REQUIREMENT: Copy the lines of the data below exactly, starting at the first and stopping after the line that contains "### Case Contact"; include no pictures.

Records from a collection:
------------
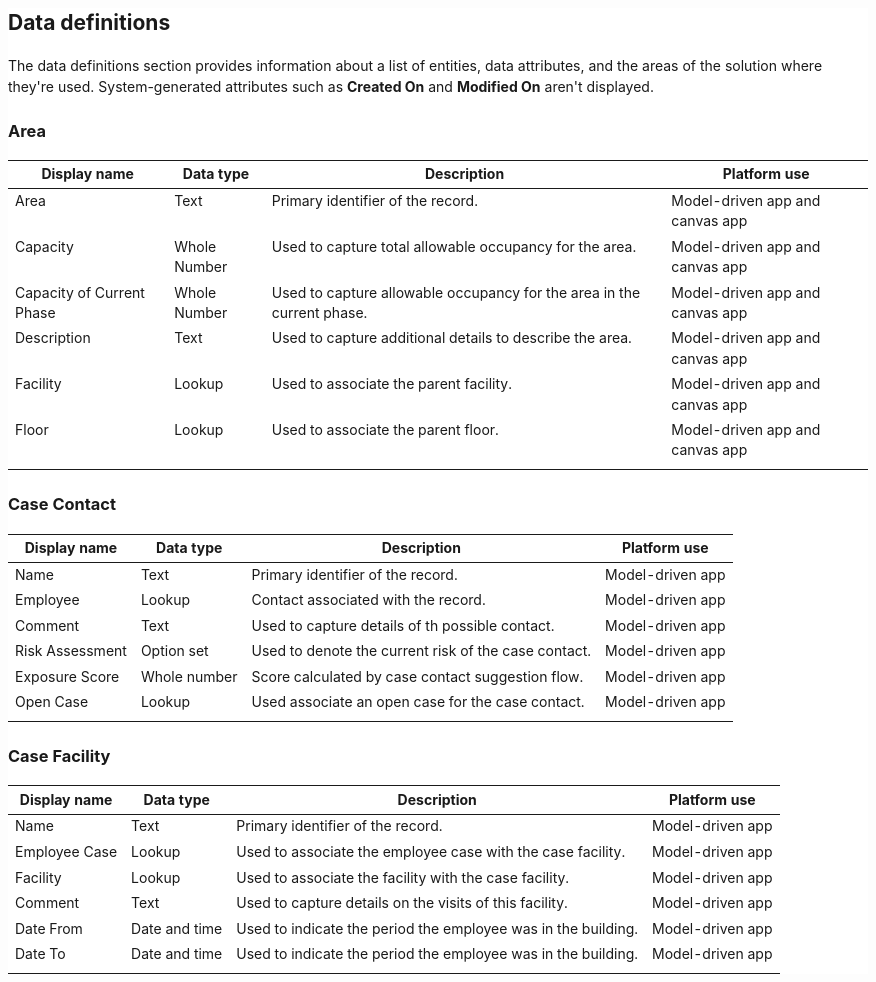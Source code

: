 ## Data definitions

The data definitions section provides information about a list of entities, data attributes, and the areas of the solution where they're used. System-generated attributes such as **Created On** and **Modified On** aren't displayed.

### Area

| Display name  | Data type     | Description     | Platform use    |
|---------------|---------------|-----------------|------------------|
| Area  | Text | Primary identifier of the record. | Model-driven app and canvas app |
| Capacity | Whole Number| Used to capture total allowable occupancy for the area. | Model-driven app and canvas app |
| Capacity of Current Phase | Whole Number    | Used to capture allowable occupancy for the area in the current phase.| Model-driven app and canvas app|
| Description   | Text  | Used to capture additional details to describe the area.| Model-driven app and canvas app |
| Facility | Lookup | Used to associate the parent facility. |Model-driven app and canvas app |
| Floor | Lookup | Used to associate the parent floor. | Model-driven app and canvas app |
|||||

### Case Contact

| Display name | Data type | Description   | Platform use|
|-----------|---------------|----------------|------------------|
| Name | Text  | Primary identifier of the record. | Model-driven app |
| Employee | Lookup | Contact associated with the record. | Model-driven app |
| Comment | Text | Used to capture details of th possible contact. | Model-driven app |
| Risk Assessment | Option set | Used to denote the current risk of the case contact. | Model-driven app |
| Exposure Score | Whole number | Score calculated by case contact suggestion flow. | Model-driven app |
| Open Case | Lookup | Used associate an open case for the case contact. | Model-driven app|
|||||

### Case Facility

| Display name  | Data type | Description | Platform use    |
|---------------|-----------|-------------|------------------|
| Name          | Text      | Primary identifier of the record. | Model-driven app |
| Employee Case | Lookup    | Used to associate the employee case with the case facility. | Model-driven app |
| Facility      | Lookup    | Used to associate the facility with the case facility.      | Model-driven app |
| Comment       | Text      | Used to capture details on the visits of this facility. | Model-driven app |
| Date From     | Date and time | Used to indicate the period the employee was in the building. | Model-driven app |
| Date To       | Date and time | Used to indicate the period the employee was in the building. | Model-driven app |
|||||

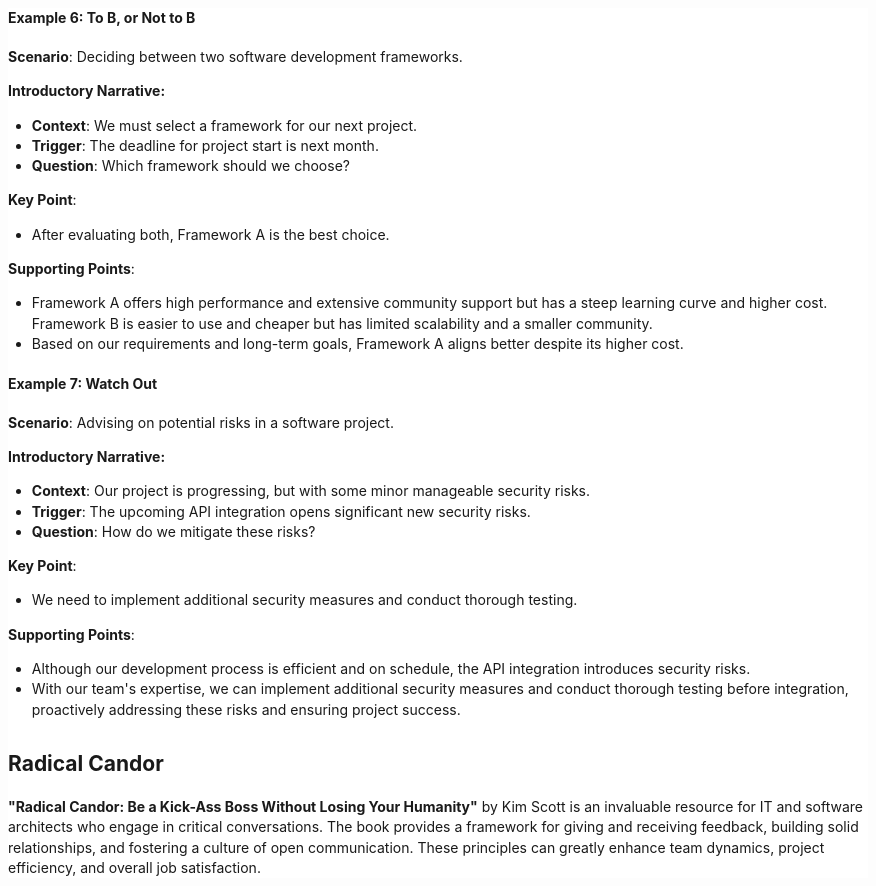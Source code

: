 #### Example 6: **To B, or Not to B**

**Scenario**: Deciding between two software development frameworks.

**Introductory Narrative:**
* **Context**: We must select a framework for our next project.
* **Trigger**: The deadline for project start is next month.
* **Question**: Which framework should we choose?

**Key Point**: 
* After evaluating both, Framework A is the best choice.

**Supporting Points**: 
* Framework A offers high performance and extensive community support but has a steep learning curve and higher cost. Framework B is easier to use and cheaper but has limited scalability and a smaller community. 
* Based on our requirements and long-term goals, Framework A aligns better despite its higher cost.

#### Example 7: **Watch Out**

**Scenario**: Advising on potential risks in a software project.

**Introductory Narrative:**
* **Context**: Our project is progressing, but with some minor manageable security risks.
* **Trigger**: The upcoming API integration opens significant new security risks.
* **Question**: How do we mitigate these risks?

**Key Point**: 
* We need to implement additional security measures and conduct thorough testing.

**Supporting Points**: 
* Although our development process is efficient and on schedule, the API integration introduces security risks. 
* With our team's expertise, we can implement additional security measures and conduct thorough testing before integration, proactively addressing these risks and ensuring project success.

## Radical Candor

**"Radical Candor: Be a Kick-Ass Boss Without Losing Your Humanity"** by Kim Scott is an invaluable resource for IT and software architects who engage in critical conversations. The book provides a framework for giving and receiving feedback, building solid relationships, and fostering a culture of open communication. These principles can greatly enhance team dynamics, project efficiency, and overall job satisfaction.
------------
SOLUTION:
Source code

: ## Data definitions

The data definitions section provides information about a list of entities, data attributes, and the areas of the solution where they're used. System-generated attributes such as **Created On** and **Modified On** aren't displayed.

### Area

| Display name  | Data type     | Description     | Platform use    |
|---------------|---------------|-----------------|------------------|
| Area  | Text | Primary identifier of the record. | Model-driven app and canvas app |
| Capacity | Whole Number| Used to capture total allowable occupancy for the area. | Model-driven app and canvas app |
| Capacity of Current Phase | Whole Number    | Used to capture allowable occupancy for the area in the current phase.| Model-driven app and canvas app|
| Description   | Text  | Used to capture additional details to describe the area.| Model-driven app and canvas app |
| Facility | Lookup | Used to associate the parent facility. |Model-driven app and canvas app |
| Floor | Lookup | Used to associate the parent floor. | Model-driven app and canvas app |
|||||

### Case Contact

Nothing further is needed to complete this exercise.